Goal of the exercise: Each line from the first down to the one containing "218942.03 & $2.81\cdot" should be returned exactly as it appears below.

Saved entries
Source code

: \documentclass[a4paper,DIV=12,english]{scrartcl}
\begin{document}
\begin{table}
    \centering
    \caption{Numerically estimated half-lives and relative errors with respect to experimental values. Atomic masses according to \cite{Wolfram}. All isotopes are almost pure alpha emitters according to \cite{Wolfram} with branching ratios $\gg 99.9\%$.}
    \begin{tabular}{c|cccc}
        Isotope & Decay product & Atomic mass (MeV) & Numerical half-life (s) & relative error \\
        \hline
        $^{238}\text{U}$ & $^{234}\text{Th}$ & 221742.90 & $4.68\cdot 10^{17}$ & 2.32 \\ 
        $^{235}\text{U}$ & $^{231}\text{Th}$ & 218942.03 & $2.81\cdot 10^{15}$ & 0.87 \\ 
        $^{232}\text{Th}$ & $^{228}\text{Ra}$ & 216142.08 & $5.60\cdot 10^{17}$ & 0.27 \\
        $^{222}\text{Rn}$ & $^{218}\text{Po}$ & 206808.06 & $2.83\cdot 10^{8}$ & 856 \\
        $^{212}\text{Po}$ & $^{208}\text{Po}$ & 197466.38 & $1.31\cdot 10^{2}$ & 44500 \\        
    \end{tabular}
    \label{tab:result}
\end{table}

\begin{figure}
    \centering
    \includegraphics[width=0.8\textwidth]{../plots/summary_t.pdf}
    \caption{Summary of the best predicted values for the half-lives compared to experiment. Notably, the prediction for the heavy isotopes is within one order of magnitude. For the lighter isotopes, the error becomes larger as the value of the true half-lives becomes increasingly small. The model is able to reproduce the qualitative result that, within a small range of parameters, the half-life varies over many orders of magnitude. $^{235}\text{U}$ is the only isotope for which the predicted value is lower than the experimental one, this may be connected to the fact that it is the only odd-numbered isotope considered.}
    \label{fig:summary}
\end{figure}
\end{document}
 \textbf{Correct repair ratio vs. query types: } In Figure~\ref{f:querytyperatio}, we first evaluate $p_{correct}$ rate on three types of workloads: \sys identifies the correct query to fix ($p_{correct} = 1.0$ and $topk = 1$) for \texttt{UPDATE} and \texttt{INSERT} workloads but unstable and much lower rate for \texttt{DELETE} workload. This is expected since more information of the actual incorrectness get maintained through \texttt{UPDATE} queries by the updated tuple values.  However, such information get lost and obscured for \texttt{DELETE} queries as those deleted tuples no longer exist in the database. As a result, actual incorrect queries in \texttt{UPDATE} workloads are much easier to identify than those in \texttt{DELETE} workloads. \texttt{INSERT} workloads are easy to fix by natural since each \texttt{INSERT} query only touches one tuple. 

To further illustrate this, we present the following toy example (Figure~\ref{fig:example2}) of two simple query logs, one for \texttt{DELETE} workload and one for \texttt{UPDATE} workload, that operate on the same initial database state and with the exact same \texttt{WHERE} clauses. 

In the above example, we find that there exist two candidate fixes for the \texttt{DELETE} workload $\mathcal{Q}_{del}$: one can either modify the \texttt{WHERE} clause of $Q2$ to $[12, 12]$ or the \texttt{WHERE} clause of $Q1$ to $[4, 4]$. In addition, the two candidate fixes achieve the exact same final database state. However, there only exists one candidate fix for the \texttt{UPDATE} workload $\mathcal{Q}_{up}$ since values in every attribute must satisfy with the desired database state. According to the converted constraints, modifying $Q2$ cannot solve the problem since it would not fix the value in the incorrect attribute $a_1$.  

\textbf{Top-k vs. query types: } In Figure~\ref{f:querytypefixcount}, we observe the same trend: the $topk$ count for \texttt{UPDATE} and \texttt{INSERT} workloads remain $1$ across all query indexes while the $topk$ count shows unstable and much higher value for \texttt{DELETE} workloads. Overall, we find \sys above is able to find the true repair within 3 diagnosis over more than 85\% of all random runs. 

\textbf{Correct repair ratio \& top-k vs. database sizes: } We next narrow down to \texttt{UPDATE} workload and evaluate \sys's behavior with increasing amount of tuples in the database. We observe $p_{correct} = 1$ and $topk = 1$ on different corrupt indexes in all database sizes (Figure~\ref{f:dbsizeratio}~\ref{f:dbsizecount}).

Result below:
Source code

: \documentclass[a4paper,DIV=12,english]{scrartcl}
\begin{document}
\begin{table}
    \centering
    \caption{Numerically estimated half-lives and relative errors with respect to experimental values. Atomic masses according to \cite{Wolfram}. All isotopes are almost pure alpha emitters according to \cite{Wolfram} with branching ratios $\gg 99.9\%$.}
    \begin{tabular}{c|cccc}
        Isotope & Decay product & Atomic mass (MeV) & Numerical half-life (s) & relative error \\
        \hline
        $^{238}\text{U}$ & $^{234}\text{Th}$ & 221742.90 & $4.68\cdot 10^{17}$ & 2.32 \\ 
        $^{235}\text{U}$ & $^{231}\text{Th}$ & 218942.03 & $2.81\cdot 10^{15}$ & 0.87 \\ 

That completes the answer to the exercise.